三井物産が伸びたワケ

就活生から絶対的な人気を誇る商社は今回も安定していた。

いわゆる五大商社は全てトップ15圏内にランクインしており、最高順位は三菱商事の5位。ただ、平均年収は前年比で57.6万円減少となる2033.3万円だった。同社として初となる2年連続の基本給アップ(ベア)をしたものの、2024年3月期の業績が振るわず連動型の報酬が減少したとみられる。

業績不振を受けながら、平均年収は商社として唯一の「2000万円台」を死守した三菱商事に肉薄したのが、前年比96.5万円アップで1996.4万円だった三井物産だ。2023年度決算では、24年ぶりに純利益が商社1位となって話題を呼んだ。三菱商事との平均年収差は前回調査で191万円だったところ、今回は36.9万円まで迫っている。
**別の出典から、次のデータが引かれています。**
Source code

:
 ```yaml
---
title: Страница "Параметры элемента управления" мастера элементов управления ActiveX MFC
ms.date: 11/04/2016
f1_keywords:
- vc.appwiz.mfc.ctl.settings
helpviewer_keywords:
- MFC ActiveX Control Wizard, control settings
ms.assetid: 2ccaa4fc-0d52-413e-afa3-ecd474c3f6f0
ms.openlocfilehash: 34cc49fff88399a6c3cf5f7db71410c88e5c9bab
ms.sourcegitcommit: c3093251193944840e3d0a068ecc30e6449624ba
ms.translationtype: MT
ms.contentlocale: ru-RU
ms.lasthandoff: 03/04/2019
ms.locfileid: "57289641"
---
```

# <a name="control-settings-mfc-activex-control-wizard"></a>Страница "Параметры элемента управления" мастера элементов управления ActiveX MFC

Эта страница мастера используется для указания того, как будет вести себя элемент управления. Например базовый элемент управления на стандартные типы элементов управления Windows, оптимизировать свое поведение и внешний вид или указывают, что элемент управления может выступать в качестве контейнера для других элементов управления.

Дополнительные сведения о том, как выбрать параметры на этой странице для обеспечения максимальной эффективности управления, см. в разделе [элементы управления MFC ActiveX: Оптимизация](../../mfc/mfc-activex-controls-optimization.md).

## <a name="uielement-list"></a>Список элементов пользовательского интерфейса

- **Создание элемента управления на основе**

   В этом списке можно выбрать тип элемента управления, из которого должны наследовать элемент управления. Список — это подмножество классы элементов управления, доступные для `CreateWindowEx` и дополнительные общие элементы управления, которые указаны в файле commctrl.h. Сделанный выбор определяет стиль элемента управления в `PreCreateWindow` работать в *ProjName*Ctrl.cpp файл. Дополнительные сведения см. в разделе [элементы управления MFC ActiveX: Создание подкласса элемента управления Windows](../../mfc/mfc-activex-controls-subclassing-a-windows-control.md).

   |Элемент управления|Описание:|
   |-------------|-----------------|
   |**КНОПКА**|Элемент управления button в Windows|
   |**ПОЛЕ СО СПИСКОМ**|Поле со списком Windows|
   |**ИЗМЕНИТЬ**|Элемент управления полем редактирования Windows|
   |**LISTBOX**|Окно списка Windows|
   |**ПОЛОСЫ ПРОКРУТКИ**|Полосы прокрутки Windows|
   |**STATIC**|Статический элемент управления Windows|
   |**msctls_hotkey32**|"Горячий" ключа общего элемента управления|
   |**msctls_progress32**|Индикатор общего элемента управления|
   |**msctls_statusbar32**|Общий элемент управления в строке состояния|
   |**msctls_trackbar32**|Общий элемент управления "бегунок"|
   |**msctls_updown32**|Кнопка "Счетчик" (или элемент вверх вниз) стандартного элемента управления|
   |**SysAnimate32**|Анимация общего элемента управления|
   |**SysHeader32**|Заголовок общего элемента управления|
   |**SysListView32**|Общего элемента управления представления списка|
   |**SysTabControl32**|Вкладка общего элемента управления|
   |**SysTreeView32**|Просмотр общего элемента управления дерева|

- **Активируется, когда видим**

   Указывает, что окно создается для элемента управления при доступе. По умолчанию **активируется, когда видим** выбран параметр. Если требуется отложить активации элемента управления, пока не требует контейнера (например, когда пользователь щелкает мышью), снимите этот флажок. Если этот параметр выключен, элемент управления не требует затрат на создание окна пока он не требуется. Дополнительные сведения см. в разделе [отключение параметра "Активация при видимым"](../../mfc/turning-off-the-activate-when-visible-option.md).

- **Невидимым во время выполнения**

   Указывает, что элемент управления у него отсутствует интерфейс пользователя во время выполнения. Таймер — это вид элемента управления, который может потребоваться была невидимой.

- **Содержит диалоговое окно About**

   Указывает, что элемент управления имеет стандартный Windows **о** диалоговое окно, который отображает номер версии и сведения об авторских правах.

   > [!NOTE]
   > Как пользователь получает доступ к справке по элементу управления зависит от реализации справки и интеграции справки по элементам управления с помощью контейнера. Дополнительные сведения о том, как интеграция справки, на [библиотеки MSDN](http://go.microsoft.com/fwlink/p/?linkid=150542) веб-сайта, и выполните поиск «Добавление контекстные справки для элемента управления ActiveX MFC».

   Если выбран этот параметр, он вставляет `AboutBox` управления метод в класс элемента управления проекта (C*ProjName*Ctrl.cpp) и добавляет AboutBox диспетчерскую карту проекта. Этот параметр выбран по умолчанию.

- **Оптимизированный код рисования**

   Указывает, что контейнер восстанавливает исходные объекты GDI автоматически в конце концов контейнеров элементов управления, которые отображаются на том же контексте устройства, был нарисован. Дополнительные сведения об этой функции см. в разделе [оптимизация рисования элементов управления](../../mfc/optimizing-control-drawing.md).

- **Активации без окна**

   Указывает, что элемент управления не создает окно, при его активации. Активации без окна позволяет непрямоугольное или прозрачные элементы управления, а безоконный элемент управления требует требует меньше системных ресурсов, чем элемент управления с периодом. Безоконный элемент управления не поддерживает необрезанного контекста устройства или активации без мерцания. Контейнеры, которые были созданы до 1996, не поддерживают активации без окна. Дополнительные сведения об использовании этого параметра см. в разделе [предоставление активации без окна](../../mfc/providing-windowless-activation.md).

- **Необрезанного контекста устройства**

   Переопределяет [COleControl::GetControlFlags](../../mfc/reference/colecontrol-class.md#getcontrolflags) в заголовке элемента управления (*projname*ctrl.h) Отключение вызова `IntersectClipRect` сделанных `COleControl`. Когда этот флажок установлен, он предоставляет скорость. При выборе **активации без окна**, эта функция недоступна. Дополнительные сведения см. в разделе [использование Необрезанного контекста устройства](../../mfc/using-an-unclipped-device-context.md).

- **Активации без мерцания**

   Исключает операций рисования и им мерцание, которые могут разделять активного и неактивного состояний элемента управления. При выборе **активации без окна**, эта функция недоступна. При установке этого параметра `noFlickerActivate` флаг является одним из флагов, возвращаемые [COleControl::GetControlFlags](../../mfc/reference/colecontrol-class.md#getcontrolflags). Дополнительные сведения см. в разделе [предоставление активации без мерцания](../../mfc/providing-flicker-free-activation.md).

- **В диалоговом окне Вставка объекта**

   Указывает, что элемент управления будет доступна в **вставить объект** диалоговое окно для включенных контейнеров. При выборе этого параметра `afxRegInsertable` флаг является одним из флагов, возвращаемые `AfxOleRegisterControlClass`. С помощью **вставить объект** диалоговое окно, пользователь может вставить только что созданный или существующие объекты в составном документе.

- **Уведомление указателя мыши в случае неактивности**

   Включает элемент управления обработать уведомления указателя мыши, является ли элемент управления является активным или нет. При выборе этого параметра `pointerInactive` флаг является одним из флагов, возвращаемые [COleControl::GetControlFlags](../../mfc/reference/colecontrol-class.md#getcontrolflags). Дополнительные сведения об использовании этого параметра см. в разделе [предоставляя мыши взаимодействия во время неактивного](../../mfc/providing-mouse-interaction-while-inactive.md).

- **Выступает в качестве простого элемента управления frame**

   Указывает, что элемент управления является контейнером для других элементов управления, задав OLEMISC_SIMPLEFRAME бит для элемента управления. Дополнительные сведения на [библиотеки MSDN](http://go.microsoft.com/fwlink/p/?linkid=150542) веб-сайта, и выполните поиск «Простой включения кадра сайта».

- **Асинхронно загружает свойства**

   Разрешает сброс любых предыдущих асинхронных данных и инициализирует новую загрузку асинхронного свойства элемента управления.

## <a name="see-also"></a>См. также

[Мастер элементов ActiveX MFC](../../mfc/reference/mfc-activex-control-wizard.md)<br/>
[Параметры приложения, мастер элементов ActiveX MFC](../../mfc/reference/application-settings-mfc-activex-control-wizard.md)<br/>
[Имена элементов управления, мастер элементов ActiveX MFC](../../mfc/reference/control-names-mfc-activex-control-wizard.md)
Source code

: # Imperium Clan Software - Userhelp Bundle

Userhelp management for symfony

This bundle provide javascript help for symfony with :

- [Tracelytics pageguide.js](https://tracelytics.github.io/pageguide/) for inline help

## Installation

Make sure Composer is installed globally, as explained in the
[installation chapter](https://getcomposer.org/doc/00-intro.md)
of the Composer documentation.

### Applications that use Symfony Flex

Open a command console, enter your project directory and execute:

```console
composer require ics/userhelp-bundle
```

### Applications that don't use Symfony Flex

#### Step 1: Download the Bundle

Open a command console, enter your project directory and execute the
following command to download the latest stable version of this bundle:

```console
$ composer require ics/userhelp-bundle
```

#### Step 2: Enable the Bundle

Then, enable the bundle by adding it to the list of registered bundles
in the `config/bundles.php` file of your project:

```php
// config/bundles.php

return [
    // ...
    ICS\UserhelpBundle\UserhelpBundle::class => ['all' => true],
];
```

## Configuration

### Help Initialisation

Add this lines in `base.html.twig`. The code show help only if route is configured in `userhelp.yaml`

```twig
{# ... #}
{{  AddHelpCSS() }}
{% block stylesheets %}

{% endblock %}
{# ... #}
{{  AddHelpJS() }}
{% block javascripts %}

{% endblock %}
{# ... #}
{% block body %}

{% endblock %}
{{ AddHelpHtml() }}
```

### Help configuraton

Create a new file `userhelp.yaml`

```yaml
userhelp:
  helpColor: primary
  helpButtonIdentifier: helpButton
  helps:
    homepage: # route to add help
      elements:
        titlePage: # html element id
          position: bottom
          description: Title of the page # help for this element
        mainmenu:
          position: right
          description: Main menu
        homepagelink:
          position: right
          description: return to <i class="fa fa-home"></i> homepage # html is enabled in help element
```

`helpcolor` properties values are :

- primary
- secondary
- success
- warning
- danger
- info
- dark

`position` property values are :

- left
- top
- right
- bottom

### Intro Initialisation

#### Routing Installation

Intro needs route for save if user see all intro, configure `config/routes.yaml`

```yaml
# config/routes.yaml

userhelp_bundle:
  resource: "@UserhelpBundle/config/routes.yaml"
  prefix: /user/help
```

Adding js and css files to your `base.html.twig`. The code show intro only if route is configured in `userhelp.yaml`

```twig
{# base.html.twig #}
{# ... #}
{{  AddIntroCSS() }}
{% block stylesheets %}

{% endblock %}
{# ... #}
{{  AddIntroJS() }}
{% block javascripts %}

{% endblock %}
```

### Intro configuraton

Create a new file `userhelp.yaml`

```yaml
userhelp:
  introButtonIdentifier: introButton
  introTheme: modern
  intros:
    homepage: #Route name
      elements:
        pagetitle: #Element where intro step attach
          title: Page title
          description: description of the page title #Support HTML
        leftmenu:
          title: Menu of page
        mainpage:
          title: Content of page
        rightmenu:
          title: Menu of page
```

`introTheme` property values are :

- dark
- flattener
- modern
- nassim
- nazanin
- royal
三井物産の広報によると、年収増に影響したのは2024年7月に実施した人事制度の改定だという。勤務地を限定しない「担当職」と、国内の同一地域で勤務する「業務職」を統廃合し、ライフステージやキャリアに合わせて柔軟に選べるようにした。給与体系については「競争力ある水準を保ちつつ、発揮した能力、成し遂げた成果と貢献に報いる」ことを念頭に置き、「各自のパフォーマンスに対する適切な報酬制度」を導入しているという。

厳しさが見える海運各社

業種別で、不調だったのが海運業界だ。コロナ禍の反動を受けた特需もあった2022年度から一転。2023年度は、日本郵船・商船三井・川崎汽船と大手3社の出資するONE(オーシャン ネットワーク エクスプレス ホールディングス)が運賃市場の低迷に大きな影響を受けたこともあり、各社とも経常利益が前年比マイナスに。前回調査では業界から4社がトップ30にランクインしていたところ、今回は2社のみと半減した。

業界トップの商船三井は、前年から238.7万円減となる1436.7万円で27位にランクインした。川崎汽船(62位)も同171.3万円減の1222.7万円。大手3社のうち、気を吐いたのが日本郵船だ。前年から56.6万円の増加となる1435.4万円で29位にランクインした。

現在、アメリカ、イスラエルによる攻撃の報復で、ホルムズ海峡は事実上封鎖となっている。海運業界への打撃は必至とみられる。